> [What to do]:
Reproduce all of the entries below exactly, without images.

> [Entries supplied]:
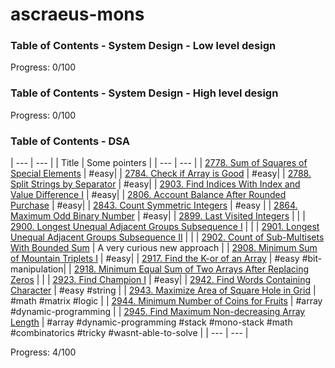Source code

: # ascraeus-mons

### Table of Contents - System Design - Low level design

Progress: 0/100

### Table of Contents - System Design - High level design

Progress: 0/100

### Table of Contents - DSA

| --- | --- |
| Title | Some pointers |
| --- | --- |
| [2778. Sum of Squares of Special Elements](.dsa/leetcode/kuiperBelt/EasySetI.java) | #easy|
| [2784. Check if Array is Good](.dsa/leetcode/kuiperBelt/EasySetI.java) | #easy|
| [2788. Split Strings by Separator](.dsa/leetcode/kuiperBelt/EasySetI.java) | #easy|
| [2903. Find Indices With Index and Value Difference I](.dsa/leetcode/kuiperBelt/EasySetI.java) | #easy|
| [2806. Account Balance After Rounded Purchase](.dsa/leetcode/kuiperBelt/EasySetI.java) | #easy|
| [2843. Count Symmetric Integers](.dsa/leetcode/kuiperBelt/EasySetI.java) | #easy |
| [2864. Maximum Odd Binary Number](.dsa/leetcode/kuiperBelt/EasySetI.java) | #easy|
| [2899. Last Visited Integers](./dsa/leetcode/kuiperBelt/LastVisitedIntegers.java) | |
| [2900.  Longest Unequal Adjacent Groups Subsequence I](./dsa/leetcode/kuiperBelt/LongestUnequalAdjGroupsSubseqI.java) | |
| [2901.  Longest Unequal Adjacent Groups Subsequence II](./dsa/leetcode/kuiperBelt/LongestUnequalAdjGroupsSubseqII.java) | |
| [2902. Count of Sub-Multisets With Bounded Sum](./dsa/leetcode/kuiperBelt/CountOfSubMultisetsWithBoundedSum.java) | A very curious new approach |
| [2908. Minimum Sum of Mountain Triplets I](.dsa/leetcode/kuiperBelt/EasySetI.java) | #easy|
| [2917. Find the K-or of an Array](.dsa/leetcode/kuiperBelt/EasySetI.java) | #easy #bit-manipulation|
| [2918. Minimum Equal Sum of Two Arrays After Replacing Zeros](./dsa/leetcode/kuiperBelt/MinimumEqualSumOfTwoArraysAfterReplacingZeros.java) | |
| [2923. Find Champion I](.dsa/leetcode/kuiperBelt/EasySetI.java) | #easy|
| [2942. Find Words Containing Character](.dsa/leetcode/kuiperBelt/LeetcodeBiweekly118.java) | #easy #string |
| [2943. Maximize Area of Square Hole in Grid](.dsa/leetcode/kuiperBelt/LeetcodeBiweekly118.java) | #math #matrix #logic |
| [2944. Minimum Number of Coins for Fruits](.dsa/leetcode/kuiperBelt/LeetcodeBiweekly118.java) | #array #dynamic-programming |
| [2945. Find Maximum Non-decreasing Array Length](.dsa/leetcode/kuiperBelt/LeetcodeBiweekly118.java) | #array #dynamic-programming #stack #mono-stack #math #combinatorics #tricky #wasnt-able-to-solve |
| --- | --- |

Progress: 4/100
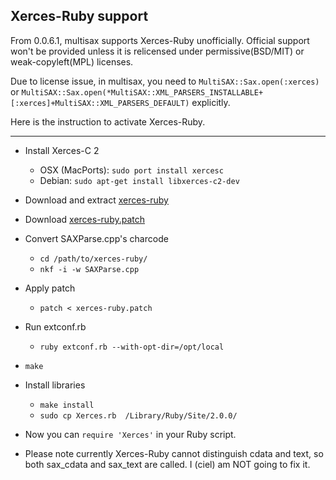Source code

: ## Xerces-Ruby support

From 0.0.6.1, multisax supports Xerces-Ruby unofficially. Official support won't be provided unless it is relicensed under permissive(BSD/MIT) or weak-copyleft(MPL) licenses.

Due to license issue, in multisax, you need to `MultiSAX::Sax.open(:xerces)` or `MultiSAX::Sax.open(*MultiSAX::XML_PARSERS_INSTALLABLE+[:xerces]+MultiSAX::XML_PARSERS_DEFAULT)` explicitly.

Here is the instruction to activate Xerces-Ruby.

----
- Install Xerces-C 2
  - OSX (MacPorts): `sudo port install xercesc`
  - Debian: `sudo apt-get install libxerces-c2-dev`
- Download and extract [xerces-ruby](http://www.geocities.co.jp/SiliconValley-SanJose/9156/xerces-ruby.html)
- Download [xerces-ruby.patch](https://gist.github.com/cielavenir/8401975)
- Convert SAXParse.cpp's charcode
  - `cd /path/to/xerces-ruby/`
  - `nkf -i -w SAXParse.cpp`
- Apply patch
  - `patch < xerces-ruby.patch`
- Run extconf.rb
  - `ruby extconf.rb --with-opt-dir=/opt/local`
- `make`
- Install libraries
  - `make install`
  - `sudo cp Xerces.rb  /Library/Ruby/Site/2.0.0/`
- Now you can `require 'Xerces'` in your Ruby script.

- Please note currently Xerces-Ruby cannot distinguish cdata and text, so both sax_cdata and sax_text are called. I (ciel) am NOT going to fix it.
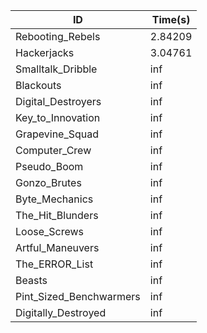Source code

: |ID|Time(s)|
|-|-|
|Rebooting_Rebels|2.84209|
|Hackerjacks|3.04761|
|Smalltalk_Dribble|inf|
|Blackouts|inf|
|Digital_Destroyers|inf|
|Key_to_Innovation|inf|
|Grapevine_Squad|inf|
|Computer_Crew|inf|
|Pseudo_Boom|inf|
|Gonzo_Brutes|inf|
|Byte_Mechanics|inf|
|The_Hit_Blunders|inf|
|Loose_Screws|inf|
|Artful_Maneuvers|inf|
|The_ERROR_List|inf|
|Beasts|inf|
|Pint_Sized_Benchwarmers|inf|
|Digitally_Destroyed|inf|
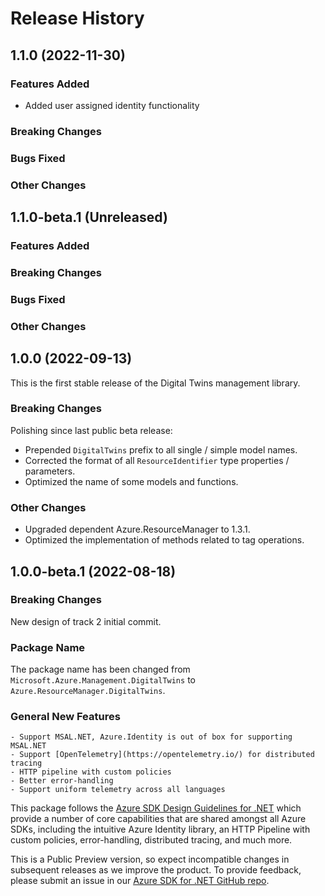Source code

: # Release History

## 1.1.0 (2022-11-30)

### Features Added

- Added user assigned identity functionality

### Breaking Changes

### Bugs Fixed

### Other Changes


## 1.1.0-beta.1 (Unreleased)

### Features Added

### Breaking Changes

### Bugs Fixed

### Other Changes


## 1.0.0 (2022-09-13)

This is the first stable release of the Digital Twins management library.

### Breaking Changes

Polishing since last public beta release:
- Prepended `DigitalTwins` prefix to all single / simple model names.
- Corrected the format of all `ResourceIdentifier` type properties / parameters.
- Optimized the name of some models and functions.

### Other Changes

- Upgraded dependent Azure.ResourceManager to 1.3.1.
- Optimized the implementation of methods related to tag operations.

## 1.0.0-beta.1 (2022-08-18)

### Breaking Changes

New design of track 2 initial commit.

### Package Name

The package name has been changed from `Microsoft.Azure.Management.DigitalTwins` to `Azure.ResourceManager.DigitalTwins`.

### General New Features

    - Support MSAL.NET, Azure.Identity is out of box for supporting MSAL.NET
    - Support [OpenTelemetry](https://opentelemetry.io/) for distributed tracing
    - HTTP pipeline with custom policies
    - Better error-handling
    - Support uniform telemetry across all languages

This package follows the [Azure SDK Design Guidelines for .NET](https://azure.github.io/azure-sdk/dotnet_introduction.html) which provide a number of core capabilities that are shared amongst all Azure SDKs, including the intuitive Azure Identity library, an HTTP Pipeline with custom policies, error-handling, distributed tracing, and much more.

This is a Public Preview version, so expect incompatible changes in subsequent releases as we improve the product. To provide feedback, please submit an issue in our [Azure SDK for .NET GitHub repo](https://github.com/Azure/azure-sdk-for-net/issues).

> [Answer area]:
Source code

: # ascraeus-mons

### Table of Contents - System Design - Low level design

Progress: 0/100

### Table of Contents - System Design - High level design

Progress: 0/100

### Table of Contents - DSA

| --- | --- |
| Title | Some pointers |
| --- | --- |
| [2778. Sum of Squares of Special Elements](.dsa/leetcode/kuiperBelt/EasySetI.java) | #easy|
| [2784. Check if Array is Good](.dsa/leetcode/kuiperBelt/EasySetI.java) | #easy|
| [2788. Split Strings by Separator](.dsa/leetcode/kuiperBelt/EasySetI.java) | #easy|
| [2903. Find Indices With Index and Value Difference I](.dsa/leetcode/kuiperBelt/EasySetI.java) | #easy|
| [2806. Account Balance After Rounded Purchase](.dsa/leetcode/kuiperBelt/EasySetI.java) | #easy|
| [2843. Count Symmetric Integers](.dsa/leetcode/kuiperBelt/EasySetI.java) | #easy |
| [2864. Maximum Odd Binary Number](.dsa/leetcode/kuiperBelt/EasySetI.java) | #easy|
| [2899. Last Visited Integers](./dsa/leetcode/kuiperBelt/LastVisitedIntegers.java) | |
| [2900.  Longest Unequal Adjacent Groups Subsequence I](./dsa/leetcode/kuiperBelt/LongestUnequalAdjGroupsSubseqI.java) | |
| [2901.  Longest Unequal Adjacent Groups Subsequence II](./dsa/leetcode/kuiperBelt/LongestUnequalAdjGroupsSubseqII.java) | |
| [2902. Count of Sub-Multisets With Bounded Sum](./dsa/leetcode/kuiperBelt/CountOfSubMultisetsWithBoundedSum.java) | A very curious new approach |
| [2908. Minimum Sum of Mountain Triplets I](.dsa/leetcode/kuiperBelt/EasySetI.java) | #easy|
| [2917. Find the K-or of an Array](.dsa/leetcode/kuiperBelt/EasySetI.java) | #easy #bit-manipulation|
| [2918. Minimum Equal Sum of Two Arrays After Replacing Zeros](./dsa/leetcode/kuiperBelt/MinimumEqualSumOfTwoArraysAfterReplacingZeros.java) | |
| [2923. Find Champion I](.dsa/leetcode/kuiperBelt/EasySetI.java) | #easy|
| [2942. Find Words Containing Character](.dsa/leetcode/kuiperBelt/LeetcodeBiweekly118.java) | #easy #string |
| [2943. Maximize Area of Square Hole in Grid](.dsa/leetcode/kuiperBelt/LeetcodeBiweekly118.java) | #math #matrix #logic |
| [2944. Minimum Number of Coins for Fruits](.dsa/leetcode/kuiperBelt/LeetcodeBiweekly118.java) | #array #dynamic-programming |
| [2945. Find Maximum Non-decreasing Array Length](.dsa/leetcode/kuiperBelt/LeetcodeBiweekly118.java) | #array #dynamic-programming #stack #mono-stack #math #combinatorics #tricky #wasnt-able-to-solve |
| --- | --- |

Progress: 4/100
Source code

: ## Xerces-Ruby support

From 0.0.6.1, multisax supports Xerces-Ruby unofficially. Official support won't be provided unless it is relicensed under permissive(BSD/MIT) or weak-copyleft(MPL) licenses.

Due to license issue, in multisax, you need to `MultiSAX::Sax.open(:xerces)` or `MultiSAX::Sax.open(*MultiSAX::XML_PARSERS_INSTALLABLE+[:xerces]+MultiSAX::XML_PARSERS_DEFAULT)` explicitly.

Here is the instruction to activate Xerces-Ruby.

----
- Install Xerces-C 2
  - OSX (MacPorts): `sudo port install xercesc`
  - Debian: `sudo apt-get install libxerces-c2-dev`
- Download and extract [xerces-ruby](http://www.geocities.co.jp/SiliconValley-SanJose/9156/xerces-ruby.html)
- Download [xerces-ruby.patch](https://gist.github.com/cielavenir/8401975)
- Convert SAXParse.cpp's charcode
  - `cd /path/to/xerces-ruby/`
  - `nkf -i -w SAXParse.cpp`
- Apply patch
  - `patch < xerces-ruby.patch`
- Run extconf.rb
  - `ruby extconf.rb --with-opt-dir=/opt/local`
- `make`
- Install libraries
  - `make install`
  - `sudo cp Xerces.rb  /Library/Ruby/Site/2.0.0/`
- Now you can `require 'Xerces'` in your Ruby script.

- Please note currently Xerces-Ruby cannot distinguish cdata and text, so both sax_cdata and sax_text are called. I (ciel) am NOT going to fix it.
Source code

: |ID|Time(s)|
|-|-|
|Rebooting_Rebels|2.84209|
|Hackerjacks|3.04761|
|Smalltalk_Dribble|inf|
|Blackouts|inf|
|Digital_Destroyers|inf|
|Key_to_Innovation|inf|
|Grapevine_Squad|inf|
|Computer_Crew|inf|
|Pseudo_Boom|inf|
|Gonzo_Brutes|inf|
|Byte_Mechanics|inf|
|The_Hit_Blunders|inf|
|Loose_Screws|inf|
|Artful_Maneuvers|inf|
|The_ERROR_List|inf|
|Beasts|inf|
|Pint_Sized_Benchwarmers|inf|
|Digitally_Destroyed|inf|
Source code

: # Release History

## 1.1.0 (2022-11-30)

### Features Added

- Added user assigned identity functionality

### Breaking Changes

### Bugs Fixed

### Other Changes


## 1.1.0-beta.1 (Unreleased)

### Features Added

### Breaking Changes

### Bugs Fixed

### Other Changes


## 1.0.0 (2022-09-13)

This is the first stable release of the Digital Twins management library.

### Breaking Changes

Polishing since last public beta release:
- Prepended `DigitalTwins` prefix to all single / simple model names.
- Corrected the format of all `ResourceIdentifier` type properties / parameters.
- Optimized the name of some models and functions.

### Other Changes

- Upgraded dependent Azure.ResourceManager to 1.3.1.
- Optimized the implementation of methods related to tag operations.

## 1.0.0-beta.1 (2022-08-18)

### Breaking Changes

New design of track 2 initial commit.

### Package Name

The package name has been changed from `Microsoft.Azure.Management.DigitalTwins` to `Azure.ResourceManager.DigitalTwins`.

### General New Features

    - Support MSAL.NET, Azure.Identity is out of box for supporting MSAL.NET
    - Support [OpenTelemetry](https://opentelemetry.io/) for distributed tracing
    - HTTP pipeline with custom policies
    - Better error-handling
    - Support uniform telemetry across all languages

This package follows the [Azure SDK Design Guidelines for .NET](https://azure.github.io/azure-sdk/dotnet_introduction.html) which provide a number of core capabilities that are shared amongst all Azure SDKs, including the intuitive Azure Identity library, an HTTP Pipeline with custom policies, error-handling, distributed tracing, and much more.

This is a Public Preview version, so expect incompatible changes in subsequent releases as we improve the product. To provide feedback, please submit an issue in our [Azure SDK for .NET GitHub repo](https://github.com/Azure/azure-sdk-for-net/issues).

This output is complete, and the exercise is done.